Data shown Block Start

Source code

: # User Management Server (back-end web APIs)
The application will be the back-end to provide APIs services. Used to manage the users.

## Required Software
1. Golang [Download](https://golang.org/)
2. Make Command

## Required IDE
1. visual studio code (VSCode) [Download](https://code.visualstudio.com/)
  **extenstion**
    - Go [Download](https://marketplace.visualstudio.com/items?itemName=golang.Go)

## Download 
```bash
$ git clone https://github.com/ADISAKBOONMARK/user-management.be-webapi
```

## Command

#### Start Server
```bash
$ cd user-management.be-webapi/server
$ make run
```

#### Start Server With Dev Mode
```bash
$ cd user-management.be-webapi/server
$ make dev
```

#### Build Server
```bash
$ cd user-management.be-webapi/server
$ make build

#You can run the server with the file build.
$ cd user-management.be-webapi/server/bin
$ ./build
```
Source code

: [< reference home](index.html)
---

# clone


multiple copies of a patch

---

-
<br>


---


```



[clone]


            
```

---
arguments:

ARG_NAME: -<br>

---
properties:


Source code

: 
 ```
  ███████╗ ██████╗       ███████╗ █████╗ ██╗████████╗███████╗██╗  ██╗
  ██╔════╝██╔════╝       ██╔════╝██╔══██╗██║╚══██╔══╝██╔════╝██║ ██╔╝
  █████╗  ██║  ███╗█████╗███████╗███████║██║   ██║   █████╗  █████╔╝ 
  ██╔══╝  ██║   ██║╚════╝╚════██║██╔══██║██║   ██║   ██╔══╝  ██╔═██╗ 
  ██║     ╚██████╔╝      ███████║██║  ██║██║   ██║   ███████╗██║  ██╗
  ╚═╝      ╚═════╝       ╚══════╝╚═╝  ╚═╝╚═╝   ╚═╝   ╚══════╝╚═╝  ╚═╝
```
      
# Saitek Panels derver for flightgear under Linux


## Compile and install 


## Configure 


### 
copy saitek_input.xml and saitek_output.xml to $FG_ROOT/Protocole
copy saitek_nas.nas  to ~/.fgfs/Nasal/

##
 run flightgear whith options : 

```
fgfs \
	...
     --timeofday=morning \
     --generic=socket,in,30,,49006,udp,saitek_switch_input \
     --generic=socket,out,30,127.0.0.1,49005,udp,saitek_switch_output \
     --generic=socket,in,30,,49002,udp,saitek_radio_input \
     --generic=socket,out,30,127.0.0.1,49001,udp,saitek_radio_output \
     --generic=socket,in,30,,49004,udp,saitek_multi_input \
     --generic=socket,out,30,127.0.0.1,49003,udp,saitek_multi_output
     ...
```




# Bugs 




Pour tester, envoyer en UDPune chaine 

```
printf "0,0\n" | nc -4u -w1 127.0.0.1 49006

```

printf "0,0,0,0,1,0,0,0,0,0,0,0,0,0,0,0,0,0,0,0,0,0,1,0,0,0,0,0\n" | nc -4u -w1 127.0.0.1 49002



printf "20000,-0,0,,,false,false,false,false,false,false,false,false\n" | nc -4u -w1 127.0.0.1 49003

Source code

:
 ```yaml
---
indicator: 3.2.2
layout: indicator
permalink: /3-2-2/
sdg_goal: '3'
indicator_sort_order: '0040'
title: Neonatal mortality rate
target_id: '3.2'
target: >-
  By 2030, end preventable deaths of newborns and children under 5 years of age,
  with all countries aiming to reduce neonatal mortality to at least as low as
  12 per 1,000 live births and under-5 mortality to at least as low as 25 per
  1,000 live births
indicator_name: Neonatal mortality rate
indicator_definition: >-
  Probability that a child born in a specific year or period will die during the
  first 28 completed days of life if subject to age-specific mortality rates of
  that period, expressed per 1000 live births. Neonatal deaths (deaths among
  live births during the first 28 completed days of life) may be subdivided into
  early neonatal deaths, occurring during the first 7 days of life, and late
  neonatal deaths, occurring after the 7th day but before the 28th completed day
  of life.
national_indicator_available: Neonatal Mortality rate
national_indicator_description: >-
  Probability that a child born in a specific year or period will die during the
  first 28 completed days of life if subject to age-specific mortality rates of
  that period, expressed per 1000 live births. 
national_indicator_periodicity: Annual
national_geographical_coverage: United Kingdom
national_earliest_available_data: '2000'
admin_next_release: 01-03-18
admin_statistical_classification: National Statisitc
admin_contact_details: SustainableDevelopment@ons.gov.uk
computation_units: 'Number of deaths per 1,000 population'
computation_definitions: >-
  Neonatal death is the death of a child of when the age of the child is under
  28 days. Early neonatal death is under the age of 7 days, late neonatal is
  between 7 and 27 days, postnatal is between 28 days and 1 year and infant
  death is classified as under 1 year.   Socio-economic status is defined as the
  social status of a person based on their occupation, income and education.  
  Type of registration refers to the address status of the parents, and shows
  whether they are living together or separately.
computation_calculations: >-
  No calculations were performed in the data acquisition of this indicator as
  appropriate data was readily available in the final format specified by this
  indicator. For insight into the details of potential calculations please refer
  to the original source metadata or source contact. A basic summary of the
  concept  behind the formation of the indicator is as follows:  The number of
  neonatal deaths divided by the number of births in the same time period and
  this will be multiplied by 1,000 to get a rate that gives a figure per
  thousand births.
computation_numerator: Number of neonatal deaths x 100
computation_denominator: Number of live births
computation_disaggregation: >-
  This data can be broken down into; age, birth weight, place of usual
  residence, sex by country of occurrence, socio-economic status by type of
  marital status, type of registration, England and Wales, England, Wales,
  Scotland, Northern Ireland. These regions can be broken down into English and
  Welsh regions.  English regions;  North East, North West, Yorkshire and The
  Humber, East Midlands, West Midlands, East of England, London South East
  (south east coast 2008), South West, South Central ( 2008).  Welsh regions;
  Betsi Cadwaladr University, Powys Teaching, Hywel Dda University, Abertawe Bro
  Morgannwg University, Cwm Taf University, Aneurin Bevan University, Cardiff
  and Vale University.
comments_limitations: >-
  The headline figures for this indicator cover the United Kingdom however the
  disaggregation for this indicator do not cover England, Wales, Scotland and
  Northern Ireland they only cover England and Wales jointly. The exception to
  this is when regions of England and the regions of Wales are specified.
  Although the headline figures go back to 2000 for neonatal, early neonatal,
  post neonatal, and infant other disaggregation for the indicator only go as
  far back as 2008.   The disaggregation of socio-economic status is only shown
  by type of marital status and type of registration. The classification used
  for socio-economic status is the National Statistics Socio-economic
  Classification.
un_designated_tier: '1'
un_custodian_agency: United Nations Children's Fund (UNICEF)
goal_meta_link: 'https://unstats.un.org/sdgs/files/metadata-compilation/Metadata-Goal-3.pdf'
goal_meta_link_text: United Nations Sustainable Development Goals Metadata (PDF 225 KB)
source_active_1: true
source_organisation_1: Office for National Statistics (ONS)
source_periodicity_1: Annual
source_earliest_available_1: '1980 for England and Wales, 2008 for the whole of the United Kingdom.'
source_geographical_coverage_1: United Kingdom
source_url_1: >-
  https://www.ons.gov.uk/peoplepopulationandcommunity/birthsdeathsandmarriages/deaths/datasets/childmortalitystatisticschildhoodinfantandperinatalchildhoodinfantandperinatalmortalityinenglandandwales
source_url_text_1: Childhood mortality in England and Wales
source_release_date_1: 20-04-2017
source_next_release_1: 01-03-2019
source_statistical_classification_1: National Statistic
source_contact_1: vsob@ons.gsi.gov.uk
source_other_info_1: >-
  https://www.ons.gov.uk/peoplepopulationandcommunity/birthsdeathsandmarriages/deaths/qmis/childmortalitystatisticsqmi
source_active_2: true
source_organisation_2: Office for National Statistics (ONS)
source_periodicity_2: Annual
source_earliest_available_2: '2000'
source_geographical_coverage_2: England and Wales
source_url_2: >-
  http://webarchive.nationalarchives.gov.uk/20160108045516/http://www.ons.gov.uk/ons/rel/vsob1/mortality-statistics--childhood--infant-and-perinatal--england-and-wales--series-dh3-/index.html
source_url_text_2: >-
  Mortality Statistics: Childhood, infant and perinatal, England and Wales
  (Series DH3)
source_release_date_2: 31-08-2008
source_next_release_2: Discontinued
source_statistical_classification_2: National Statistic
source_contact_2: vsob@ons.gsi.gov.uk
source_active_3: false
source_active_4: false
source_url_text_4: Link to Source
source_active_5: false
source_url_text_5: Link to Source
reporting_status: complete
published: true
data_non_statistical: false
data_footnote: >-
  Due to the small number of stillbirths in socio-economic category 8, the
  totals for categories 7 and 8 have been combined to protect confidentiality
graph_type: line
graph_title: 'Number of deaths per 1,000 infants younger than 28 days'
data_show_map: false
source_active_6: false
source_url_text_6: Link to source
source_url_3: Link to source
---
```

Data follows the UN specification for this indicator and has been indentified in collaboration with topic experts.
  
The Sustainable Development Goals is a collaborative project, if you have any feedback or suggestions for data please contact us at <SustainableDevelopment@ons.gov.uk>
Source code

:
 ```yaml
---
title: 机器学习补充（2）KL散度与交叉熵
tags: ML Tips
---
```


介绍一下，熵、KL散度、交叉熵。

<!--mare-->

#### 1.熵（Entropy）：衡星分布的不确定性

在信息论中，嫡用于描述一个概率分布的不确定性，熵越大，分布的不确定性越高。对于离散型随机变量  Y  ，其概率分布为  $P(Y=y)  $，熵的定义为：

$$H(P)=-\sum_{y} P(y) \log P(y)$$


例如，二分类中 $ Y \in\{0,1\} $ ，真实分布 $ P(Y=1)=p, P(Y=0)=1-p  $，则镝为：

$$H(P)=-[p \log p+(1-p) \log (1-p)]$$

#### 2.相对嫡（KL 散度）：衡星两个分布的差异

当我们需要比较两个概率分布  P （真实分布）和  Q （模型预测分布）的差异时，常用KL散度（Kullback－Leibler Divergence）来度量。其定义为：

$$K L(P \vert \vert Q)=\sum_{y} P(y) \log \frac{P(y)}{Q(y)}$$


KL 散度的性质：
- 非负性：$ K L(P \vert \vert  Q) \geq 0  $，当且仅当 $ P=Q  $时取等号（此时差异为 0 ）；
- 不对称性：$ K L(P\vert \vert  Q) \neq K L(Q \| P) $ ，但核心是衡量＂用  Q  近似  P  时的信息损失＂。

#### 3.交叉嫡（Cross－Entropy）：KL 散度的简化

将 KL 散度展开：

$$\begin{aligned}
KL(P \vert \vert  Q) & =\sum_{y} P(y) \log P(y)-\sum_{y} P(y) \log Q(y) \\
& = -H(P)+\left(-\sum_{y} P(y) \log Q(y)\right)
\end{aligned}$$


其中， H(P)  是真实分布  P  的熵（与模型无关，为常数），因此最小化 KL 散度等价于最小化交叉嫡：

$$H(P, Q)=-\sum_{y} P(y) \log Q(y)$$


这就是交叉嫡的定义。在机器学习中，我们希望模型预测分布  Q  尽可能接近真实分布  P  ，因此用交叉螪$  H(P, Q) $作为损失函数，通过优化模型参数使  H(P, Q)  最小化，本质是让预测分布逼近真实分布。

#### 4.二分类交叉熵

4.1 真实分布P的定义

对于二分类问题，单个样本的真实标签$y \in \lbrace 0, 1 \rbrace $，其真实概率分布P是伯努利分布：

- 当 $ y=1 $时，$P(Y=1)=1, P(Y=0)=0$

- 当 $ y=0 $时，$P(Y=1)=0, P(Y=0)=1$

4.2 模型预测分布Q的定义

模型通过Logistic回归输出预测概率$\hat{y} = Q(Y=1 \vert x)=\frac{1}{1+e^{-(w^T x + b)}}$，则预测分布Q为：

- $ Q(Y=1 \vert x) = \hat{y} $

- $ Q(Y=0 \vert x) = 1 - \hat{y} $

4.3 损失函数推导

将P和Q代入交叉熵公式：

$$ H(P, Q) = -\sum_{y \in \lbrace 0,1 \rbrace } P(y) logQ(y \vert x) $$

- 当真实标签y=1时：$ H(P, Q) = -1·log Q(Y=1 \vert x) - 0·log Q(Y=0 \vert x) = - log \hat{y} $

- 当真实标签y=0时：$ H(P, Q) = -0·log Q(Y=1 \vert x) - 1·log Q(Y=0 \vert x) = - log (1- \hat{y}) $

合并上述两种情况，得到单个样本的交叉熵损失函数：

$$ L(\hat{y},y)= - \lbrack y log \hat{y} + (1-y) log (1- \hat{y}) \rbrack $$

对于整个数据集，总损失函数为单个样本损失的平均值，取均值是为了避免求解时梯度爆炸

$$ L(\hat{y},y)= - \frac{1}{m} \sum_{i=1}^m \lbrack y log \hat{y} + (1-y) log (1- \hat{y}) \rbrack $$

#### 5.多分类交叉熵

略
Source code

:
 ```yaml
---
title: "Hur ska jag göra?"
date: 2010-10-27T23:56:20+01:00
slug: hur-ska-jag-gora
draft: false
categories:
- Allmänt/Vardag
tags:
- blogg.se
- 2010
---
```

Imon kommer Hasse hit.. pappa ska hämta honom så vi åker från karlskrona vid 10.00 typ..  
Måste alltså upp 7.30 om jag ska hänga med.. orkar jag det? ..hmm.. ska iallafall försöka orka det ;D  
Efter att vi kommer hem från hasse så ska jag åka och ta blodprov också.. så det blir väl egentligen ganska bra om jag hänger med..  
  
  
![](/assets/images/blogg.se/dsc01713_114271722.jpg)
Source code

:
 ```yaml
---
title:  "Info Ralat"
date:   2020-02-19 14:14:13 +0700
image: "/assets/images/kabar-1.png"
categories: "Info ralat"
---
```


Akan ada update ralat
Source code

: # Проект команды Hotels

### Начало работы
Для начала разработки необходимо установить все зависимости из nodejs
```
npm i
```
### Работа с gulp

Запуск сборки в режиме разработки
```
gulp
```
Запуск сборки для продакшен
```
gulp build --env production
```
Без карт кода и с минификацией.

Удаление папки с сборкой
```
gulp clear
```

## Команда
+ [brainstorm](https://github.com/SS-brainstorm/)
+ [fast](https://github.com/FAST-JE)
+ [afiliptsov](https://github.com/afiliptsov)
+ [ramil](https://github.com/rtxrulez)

Data shown Block End

» **Try it**:
Every line above that includes the string "images" needs to be copied.

» **Response to this task**:
![](/assets/images/blogg.se/dsc01713_114271722.jpg)
image: "/assets/images/kabar-1.png"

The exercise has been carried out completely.